Die (Wiedereinführung der) US-Sanktionen gegen den Iran, die am 5. November 2018 die zweite Stufe erreichen, treffen die europäische Wirtschaft mit voller Wucht. Nachdem die Sanktionen der Uno, der USA und der EU gegen den Iran am 16.01.2016 außer Kraft gesetzt wurden, zeigten sich erste wichtige Annäherungen europäischer Unternehmen auf dem iranischen Markt,. Diese Entwicklung ist nun beendet.

Doch selbst wenn ein deutsches Unternehmen mit seinen Lieferungen nicht unter die US-Sanktionen fallen würde, also liefern dürfte, ist dies faktisch nicht mehr möglich. Denn nahezu alle deutschen Banken verweigern die Annahme von Zahlungen, die in Verbindung mit Iran-Geschäften stehen. Immer dann, wenn eine deutsche Bank auch US-Geschäft hat, folgt sie aus Sorge vor Strafen in den USA den dortigen Sanktionen.

Mit dieser Haltung machen sich die Verantwortlichen in den deutschen Banken jedoch strafbar. Es ist nach Art. 5 der „EU Blocking-Verordnung“ (Nr. 2271/96) verboten, ausländischen Sanktionen, sog. „extraterritoriale Sanktionen“, zu folgen (vgl. hierzu mein Beitrag).

Interessant ist nun aber ein anderer Aspekt. Nach Art. 6 der EU Blocking-Verordnung hat jede Person einen Schadensersatzanspruch, wenn ihr ein Schaden entsteht, weil ein Wirtschaftsteilnehmer die US-Sanktion befolgt. Dieser Schadensersatz ist von der Person, die den Schaden verursacht hat, zu leisten. Damit wäre darüber nachzudenken, gegen eine deutsche Bank Schadensersatzklage zu erheben, wenn diese die Zahlung eines iranischen Kunden nicht akzeptiert.
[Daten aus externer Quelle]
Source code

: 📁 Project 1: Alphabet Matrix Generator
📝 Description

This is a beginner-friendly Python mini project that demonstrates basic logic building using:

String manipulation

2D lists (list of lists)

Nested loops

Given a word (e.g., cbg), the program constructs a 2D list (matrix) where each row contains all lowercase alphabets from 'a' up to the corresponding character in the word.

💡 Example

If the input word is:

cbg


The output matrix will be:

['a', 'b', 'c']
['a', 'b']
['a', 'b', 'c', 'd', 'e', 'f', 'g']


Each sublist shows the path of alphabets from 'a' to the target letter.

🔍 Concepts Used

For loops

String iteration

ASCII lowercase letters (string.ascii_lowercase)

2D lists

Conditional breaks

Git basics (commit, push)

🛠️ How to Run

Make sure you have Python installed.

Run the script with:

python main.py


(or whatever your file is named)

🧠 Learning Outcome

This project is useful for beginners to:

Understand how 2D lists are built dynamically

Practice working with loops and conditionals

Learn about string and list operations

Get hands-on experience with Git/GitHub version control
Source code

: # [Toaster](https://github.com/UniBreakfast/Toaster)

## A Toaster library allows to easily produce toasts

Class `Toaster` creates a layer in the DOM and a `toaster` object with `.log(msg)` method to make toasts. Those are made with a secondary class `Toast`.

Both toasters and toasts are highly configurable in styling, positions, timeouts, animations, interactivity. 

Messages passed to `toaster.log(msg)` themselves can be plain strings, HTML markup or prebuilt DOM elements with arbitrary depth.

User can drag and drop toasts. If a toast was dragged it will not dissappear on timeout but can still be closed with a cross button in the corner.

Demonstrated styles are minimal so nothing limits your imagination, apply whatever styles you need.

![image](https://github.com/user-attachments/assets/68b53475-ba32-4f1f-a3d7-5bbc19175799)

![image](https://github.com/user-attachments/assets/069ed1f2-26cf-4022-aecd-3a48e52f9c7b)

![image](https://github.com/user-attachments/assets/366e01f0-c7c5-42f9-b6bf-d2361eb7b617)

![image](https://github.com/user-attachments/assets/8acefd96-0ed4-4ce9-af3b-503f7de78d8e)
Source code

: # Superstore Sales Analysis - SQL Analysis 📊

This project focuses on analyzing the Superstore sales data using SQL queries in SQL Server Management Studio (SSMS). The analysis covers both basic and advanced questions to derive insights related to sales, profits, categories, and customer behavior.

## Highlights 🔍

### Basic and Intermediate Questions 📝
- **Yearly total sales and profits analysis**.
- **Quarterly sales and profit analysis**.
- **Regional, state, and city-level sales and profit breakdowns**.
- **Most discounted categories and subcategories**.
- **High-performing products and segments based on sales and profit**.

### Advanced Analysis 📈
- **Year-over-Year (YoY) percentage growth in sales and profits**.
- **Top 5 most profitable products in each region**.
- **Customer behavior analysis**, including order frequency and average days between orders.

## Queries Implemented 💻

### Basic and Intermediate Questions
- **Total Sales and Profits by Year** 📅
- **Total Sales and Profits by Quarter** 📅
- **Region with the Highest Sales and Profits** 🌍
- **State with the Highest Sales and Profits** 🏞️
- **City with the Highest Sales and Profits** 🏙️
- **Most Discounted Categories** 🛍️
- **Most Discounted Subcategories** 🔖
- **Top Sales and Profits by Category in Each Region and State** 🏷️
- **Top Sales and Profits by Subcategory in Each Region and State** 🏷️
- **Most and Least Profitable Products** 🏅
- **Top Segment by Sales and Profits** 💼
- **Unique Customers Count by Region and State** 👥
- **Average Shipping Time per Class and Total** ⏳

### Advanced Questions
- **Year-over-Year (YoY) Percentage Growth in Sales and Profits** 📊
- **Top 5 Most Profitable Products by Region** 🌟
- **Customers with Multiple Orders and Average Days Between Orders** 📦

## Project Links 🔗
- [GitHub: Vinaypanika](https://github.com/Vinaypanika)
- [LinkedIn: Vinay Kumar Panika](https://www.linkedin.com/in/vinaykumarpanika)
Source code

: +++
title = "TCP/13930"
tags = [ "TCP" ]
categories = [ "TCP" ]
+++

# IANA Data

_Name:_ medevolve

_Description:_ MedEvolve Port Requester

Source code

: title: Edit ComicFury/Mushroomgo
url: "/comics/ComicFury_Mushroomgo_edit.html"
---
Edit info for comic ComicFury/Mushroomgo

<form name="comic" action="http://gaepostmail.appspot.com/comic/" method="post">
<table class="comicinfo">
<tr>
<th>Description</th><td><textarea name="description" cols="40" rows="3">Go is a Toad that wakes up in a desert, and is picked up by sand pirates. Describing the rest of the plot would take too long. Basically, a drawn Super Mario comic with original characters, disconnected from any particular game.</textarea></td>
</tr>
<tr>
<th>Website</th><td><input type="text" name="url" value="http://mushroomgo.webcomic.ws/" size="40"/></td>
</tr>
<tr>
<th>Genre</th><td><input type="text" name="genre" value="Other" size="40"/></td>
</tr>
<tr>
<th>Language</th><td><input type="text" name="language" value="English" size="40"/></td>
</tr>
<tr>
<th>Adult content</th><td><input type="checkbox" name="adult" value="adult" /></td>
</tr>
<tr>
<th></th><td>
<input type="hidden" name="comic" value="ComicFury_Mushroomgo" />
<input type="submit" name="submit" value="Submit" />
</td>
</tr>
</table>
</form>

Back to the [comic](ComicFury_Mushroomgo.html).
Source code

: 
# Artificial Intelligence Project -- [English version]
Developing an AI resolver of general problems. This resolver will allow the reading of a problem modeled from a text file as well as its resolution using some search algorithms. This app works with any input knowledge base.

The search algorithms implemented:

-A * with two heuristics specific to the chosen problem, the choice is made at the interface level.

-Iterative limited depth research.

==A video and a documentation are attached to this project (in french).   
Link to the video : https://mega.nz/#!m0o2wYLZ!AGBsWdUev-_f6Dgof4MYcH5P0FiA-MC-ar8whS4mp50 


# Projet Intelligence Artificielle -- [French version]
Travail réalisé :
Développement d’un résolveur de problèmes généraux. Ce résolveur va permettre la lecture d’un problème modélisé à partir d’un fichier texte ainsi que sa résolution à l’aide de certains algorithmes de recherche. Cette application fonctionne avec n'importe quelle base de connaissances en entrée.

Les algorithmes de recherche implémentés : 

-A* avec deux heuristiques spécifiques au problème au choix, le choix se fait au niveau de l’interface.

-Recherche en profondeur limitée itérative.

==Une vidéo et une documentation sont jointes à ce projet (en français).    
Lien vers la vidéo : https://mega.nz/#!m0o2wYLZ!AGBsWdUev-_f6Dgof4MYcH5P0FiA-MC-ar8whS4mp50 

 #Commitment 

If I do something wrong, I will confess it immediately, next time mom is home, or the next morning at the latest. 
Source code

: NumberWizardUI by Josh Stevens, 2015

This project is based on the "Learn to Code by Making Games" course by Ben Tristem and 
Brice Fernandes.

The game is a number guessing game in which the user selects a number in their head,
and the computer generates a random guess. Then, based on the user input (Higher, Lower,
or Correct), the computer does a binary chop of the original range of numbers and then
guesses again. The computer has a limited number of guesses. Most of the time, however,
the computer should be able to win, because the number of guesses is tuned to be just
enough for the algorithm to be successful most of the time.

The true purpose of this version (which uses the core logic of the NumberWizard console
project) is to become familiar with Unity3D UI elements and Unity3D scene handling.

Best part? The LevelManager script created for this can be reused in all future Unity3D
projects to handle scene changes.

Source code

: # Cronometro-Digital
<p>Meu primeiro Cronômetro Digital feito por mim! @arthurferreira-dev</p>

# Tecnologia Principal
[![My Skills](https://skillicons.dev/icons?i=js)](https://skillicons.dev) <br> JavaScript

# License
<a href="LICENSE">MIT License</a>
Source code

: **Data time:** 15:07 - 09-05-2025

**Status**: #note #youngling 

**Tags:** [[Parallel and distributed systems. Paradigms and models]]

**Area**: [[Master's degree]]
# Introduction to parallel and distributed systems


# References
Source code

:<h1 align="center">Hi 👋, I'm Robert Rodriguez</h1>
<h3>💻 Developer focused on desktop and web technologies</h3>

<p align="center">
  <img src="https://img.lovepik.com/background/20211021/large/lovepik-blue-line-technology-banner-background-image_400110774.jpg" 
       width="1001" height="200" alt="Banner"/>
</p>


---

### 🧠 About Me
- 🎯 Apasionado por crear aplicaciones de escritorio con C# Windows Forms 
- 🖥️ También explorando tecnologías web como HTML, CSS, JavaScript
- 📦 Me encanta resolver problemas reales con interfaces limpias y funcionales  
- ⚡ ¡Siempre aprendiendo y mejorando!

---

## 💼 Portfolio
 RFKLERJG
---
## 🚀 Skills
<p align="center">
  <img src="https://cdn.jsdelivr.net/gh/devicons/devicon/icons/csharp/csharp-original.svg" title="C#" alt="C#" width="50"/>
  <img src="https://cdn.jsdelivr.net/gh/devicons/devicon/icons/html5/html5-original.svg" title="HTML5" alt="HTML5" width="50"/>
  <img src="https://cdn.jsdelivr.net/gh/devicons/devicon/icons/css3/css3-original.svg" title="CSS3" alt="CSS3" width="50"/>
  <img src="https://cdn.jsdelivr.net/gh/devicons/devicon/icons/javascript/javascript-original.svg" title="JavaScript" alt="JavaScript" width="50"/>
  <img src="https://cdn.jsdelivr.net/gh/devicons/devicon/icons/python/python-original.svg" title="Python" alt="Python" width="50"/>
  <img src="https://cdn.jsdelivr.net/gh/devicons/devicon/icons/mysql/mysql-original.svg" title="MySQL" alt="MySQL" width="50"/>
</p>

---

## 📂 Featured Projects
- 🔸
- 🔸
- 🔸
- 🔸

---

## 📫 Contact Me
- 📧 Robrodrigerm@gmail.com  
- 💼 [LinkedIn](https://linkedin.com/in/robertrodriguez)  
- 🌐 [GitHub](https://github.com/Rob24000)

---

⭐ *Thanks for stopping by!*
Dies ist nun auch kein bloßes akademisches Gedankenspiel. Denn stellt ein deutsches Unternehmen sein Iran-Geschäft ein, weil die Bank keine Zahlung mehr abwickelt, so verletzt das Unternehmen möglicherweise seinerseits bestehende Verträge mit iranischen Partnern. Es ist nicht ausgeschlossen, dass auch dies die Gerichte beschäftigen wird. In diesem Fall wäre dann darüber nachzudenken, Schadensersatzzahlungen, die das deutsche Unternehme an iranische Vertragspartner leisten muss, an die eigene Bank weiterzureichen. Denn diese hat mit ihrer (rechtswidrigen) Verweigerungshaltung die Vertragsdurchführung verhindert und den Schaden verursacht. Auch auch ohne eine solche Klage des iranischen Vertragspartners ist das deutsche Unternehmen geschädigt. Denn es hat wegen des Verhaltens der Bank einen Auftrag verloren.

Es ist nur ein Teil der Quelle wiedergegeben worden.